8.3.4. Summary of Detection Function
The proposed two-layer traffic detection scheme shows a significant reduction in elapsed time, including model training and traffic detection, while also slightly improving detection performance. The number of correct classifications for each algorithm is summarized in Table 11. In the first stage, all algorithms demonstrated improved detection performance, with the DT algorithm achieving the highest detection rate of 99.95% among the four. In addition, the DT algorithm showed favorable results in the detection time analysis, requiring only 126 ms for training and negligible testing time. Therefore, the DT algorithm can be used in the first phase to detect DoS attacks in the VANET scenario.

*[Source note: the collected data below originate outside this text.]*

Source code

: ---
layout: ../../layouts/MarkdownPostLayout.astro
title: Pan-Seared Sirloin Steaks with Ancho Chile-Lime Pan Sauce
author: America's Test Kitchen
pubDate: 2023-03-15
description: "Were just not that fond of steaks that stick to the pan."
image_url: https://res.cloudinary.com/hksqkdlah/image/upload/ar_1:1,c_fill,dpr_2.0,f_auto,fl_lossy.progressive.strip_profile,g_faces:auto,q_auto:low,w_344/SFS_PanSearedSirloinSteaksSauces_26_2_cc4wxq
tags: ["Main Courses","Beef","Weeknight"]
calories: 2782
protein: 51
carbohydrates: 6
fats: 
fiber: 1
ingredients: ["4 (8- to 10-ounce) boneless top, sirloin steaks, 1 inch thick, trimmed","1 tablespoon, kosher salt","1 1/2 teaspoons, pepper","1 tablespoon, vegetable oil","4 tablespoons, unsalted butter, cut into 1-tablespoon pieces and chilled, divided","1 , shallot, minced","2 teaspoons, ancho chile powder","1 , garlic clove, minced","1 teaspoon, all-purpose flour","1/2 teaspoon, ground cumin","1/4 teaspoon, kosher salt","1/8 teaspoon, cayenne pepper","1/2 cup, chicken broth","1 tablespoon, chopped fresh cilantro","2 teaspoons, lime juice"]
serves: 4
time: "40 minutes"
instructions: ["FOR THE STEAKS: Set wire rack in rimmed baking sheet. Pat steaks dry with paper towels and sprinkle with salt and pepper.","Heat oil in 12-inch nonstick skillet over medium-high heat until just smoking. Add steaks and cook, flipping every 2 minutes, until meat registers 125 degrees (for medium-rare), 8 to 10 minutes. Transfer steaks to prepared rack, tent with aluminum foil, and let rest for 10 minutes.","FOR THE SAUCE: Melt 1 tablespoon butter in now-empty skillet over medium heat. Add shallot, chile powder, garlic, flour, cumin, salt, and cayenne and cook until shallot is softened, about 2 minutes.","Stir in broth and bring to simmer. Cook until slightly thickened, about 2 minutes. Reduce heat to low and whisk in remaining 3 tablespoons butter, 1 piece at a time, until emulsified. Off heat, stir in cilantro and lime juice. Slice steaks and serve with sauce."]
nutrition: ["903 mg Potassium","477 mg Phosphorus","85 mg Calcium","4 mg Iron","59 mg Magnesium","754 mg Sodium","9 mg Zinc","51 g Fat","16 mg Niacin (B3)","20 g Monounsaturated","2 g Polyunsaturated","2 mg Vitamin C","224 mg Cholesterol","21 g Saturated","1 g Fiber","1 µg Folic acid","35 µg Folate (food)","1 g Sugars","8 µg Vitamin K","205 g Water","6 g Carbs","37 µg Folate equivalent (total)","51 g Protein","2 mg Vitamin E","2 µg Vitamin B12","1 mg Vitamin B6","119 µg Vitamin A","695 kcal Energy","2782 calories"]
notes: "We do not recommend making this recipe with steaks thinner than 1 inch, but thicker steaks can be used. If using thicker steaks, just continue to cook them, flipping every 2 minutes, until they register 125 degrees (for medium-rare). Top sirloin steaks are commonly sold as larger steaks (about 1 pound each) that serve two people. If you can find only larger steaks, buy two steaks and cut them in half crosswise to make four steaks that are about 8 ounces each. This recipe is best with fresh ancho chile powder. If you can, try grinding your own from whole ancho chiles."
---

Algorithm | ORIGINAL | OUR | Change |
---|---|---|---|
SVM | 28,054 | 28,433 | +379 |
RF | 28,190 | 28,464 | +274 |
LR | 28,417 | 28,572 | +155 |
DT | 27,566 | 27,891 | +325 |
In the second detection phase, the DT algorithm performs significantly worse than the other algorithms and is therefore not recommended in the second phase of detection. The SVM, RF, and LR algorithms have different detection performances for different traffic. However, an overall analysis reveals that the detection performance is on the rise. The LR algorithm, as the algorithm with the highest number of correct classifications, takes 283 ms to train the model and only 2 ms for testing. Therefore, the LR model can be considered in the second stage of detection to distinguish the attack types other than DoS attacks.
9. Conclusion
Aiming at the security problems in the VANET scenario, a multidomain secure communication and traffic detection model is proposed. This model uses a key self-verification algorithm to replace the authoritative central distribution of keys in traditional schemes. In addition, two types of communication, intradomain and interdomain, are designed to minimize communication overhead. Furthermore, a two-layer traffic detection approach is introduced, testing four machine learning algorithms that effectively reduce training and testing time for the model. In the future, our team will continue to improve the existing models, optimize them for specific machine learning algorithms, and implement the proposed models in real VANET scenarios. We are committed to coming up with new proposals for VANETs.
Conflicts of Interest
The authors declare no conflicts of interest.
Funding
This work was supported by the National Natural Science Foundation of China (Grant no. 61971380), the Key Technologies R&D Program of Henan Province (Grant nos. 242102211078, 252102211089, 252102211112, 242102211098, and 242102210135), the Science and Technology Research Program of the Chongqing Municipal Education Commission (Grant no. KJQN202300617), and the research funding of the Key Laboratory of Big Data Intelligent Computing (Grant no. BDIC-2023-B-006).
Open Research
Data Availability Statement
The JPBC open-source library is used. It has been labeled in the paper. The experimental environment and the experimental data used are all provided in the paper. The experimental results of the paper can be reproduced through the already labeled code sources and the experimental environment and data provided in the paper.